The Clan had never needed to hurry. In the early years, they were busy with the “gleaning,” an engineered collapse that saw nearly 70% of the human population eliminated. According to Clan doctrine, only ten laborers were needed per Clan member. Everyone else was excess.

No one alive knew when the war had started—or if it had been a war at all. The Clan had no known homeland, no uniforms, no flag. Their origins were scattered in rumor: some said they rose from Southeast Asia, others pointed to biotech conglomerates that had gone rogue. All that remained were fragments of a world that had once been defined by nations and borders.

What was known, what everyone understood, was the weapon.

The “light wand.”

Eight ounces. Smooth, seamless, and deadly. No seams. No battery ports. No controls other than a central indentation—a slight concavity where a finger naturally rested. When triggered, it emitted a pale beam that erased whatever it touched. Not wounded. Not burned. Erased.

For more than a second, and the target vanished. No scream. No gore. Just a pile of warm clothes, sometimes a glint of dental gold, a pacemaker, or an artificial joint. The weapon seemed to link with its holder’s DNA—kill the user, and the wand became inert. Use it on another Clan member, and nothing happened.

There was no friendly fire.

In the early years, scientists had tried to study the wands. They captured thousands. Every lab in the world tried to reverse-engineer the device. They failed. No power source could be found. No circuitry. No signature. No way to open it.

Eventually, it became clear: the Clan didn’t build these devices. They simply used them.

Mia kept her eyes low, counting steps, tracing the terrain beneath her with the eyes of a tracker. She was used to movement, to wilderness. But this—this slow, brutal descent into the valley—was different. She had grown up in the high bands of the Sierra Nevada, where the air was thinner and the forests older. Her tribe had moved seasonally, following the old patterns. Summers above the tree line. Winters near the snowline. They hunted, gathered, bartered when they could. Fire was rare. Silence was survival.

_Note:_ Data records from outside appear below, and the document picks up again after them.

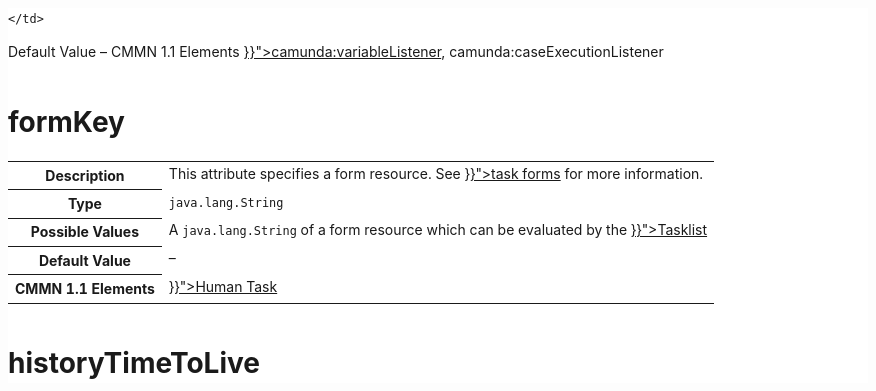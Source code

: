     </td>
  </tr>
  <tr>
    <th>Default Value</th>
    <td>&ndash;</td>
  </tr>
  <tr>
    <th>CMMN 1.1 Elements</th>
    <td>
      <a href="{{< ref "/manual/reference/cmmn11/custom-extensions/camunda-elements.md#variablelistener" >}}">camunda:variableListener</a>,
      camunda:caseExecutionListener
    </td>
  </tr>
</table>

# formKey

<table class="table table-striped">
  <tr>
    <th>Description</th>
    <td>
      This attribute specifies a form resource. See <a href="{{< ref "/manual/user-guide/task-forms/_index.md" >}}">task forms</a> for more information.
    </td>
  </tr>
  <tr>
    <th>Type</th>
    <td><code>java.lang.String</code></td>
  </tr>
  <tr>
    <th>Possible Values</th>
    <td>
      A <code>java.lang.String</code> of a form resource which can be evaluated by the <a href="{{< ref "/manual/webapps/tasklist/_index.md" >}}">Tasklist</a>
    </td>
  </tr>
  <tr>
    <th>Default Value</th>
    <td>&ndash;</td>
  </tr>
  <tr>
    <th>CMMN 1.1 Elements</th>
    <td>
      <a href="{{< ref "/manual/reference/cmmn11/tasks/human-task.md" >}}">Human Task</a>
    </td>
  </tr>
</table>

# historyTimeToLive
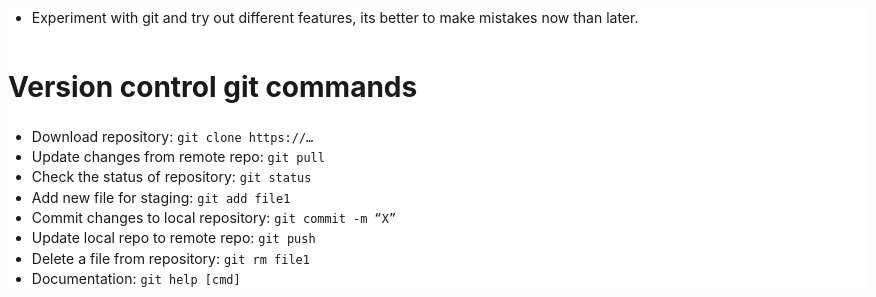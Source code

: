   - Experiment with git and try out different features, its better to make mistakes now than later.
  

# Version control git commands

  - Download repository: `git clone https://…`
  - Update changes from remote repo: `git pull`
  - Check the status of repository: `git status`
  - Add new file for staging: `git add file1`
  - Commit changes to local repository: `git commit -m “X”`
  - Update local repo to remote repo: `git push`
  - Delete a file from repository: `git rm file1`
  - Documentation: `git help [cmd]`
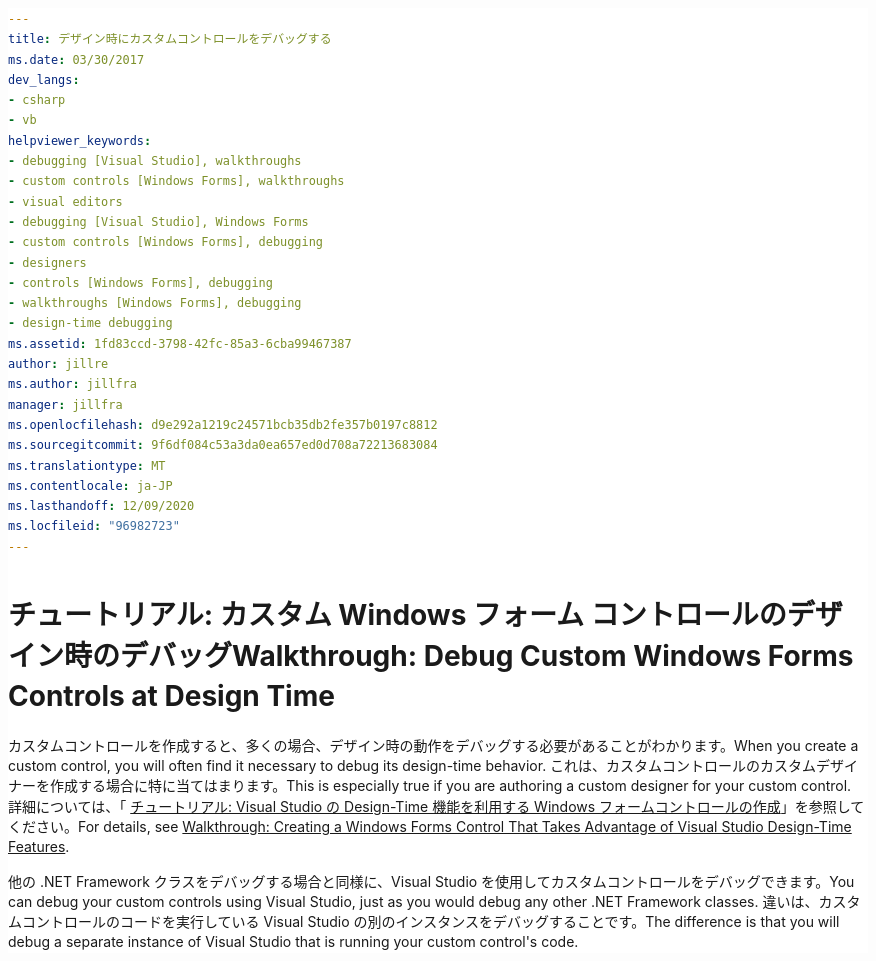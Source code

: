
 ```yaml
---
title: デザイン時にカスタムコントロールをデバッグする
ms.date: 03/30/2017
dev_langs:
- csharp
- vb
helpviewer_keywords:
- debugging [Visual Studio], walkthroughs
- custom controls [Windows Forms], walkthroughs
- visual editors
- debugging [Visual Studio], Windows Forms
- custom controls [Windows Forms], debugging
- designers
- controls [Windows Forms], debugging
- walkthroughs [Windows Forms], debugging
- design-time debugging
ms.assetid: 1fd83ccd-3798-42fc-85a3-6cba99467387
author: jillre
ms.author: jillfra
manager: jillfra
ms.openlocfilehash: d9e292a1219c24571bcb35db2fe357b0197c8812
ms.sourcegitcommit: 9f6df084c53a3da0ea657ed0d708a72213683084
ms.translationtype: MT
ms.contentlocale: ja-JP
ms.lasthandoff: 12/09/2020
ms.locfileid: "96982723"
---
```

# <a name="walkthrough-debug-custom-windows-forms-controls-at-design-time"></a><span data-ttu-id="89378-102">チュートリアル: カスタム Windows フォーム コントロールのデザイン時のデバッグ</span><span class="sxs-lookup"><span data-stu-id="89378-102">Walkthrough: Debug Custom Windows Forms Controls at Design Time</span></span>

<span data-ttu-id="89378-103">カスタムコントロールを作成すると、多くの場合、デザイン時の動作をデバッグする必要があることがわかります。</span><span class="sxs-lookup"><span data-stu-id="89378-103">When you create a custom control, you will often find it necessary to debug its design-time behavior.</span></span> <span data-ttu-id="89378-104">これは、カスタムコントロールのカスタムデザイナーを作成する場合に特に当てはまります。</span><span class="sxs-lookup"><span data-stu-id="89378-104">This is especially true if you are authoring a custom designer for your custom control.</span></span> <span data-ttu-id="89378-105">詳細については、「 [チュートリアル: Visual Studio の Design-Time 機能を利用する Windows フォームコントロールの作成](creating-a-wf-control-design-time-features.md)」を参照してください。</span><span class="sxs-lookup"><span data-stu-id="89378-105">For details, see [Walkthrough: Creating a Windows Forms Control That Takes Advantage of Visual Studio Design-Time Features](creating-a-wf-control-design-time-features.md).</span></span>

<span data-ttu-id="89378-106">他の .NET Framework クラスをデバッグする場合と同様に、Visual Studio を使用してカスタムコントロールをデバッグできます。</span><span class="sxs-lookup"><span data-stu-id="89378-106">You can debug your custom controls using Visual Studio, just as you would debug any other .NET Framework classes.</span></span> <span data-ttu-id="89378-107">違いは、カスタムコントロールのコードを実行している Visual Studio の別のインスタンスをデバッグすることです。</span><span class="sxs-lookup"><span data-stu-id="89378-107">The difference is that you will debug a separate instance of Visual Studio that is running your custom control's code.</span></span>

Now, bound at the elbows, she still carried herself with quiet endurance. Her mind was working—not on escape, not yet, but on the rhythm of the line, the placement of guards, the terrain. She noticed that the capos—the Clan’s human enforcers—rode with more haste than confidence. Perhaps their energy reserves were low. The Clan rarely used vehicles anymore. Gas was scarce. Batteries, even rarer.

She turned slightly, enough to see her partner still behind her. They hadn’t spoken since their capture. But he was there. He had always understood her without needing words.

Ahead, a ripple in the line. Someone had fallen. A low grunt. A whip cracked. The line moved on.

They marched through the remains of what had once been the Central Valley—though no one called it that anymore. It was farmland again, but not the kind that fed families. It fed quotas. Cattle, mostly. Grain when possible. All of it bound for the Clan’s distribution centers.

There were families still. A few homes. But ownership was a fiction. Anyone with a wand took what they wanted. Resistance was vaporized. Those who served well became capos. Those who didn’t were replaced.

Killing had slowed. Not from mercy—but from logistics. There were too few slaves left to manage the work. The Clan began to worry, quietly, that they might have overcorrected.

Mia walked on, surrounded by silence and sweat. The cords on her elbows had cut into her skin. A trickle of blood ran down her forearm. She ignored it.

Behind her, her partner walked steadily. Still following. Still waiting.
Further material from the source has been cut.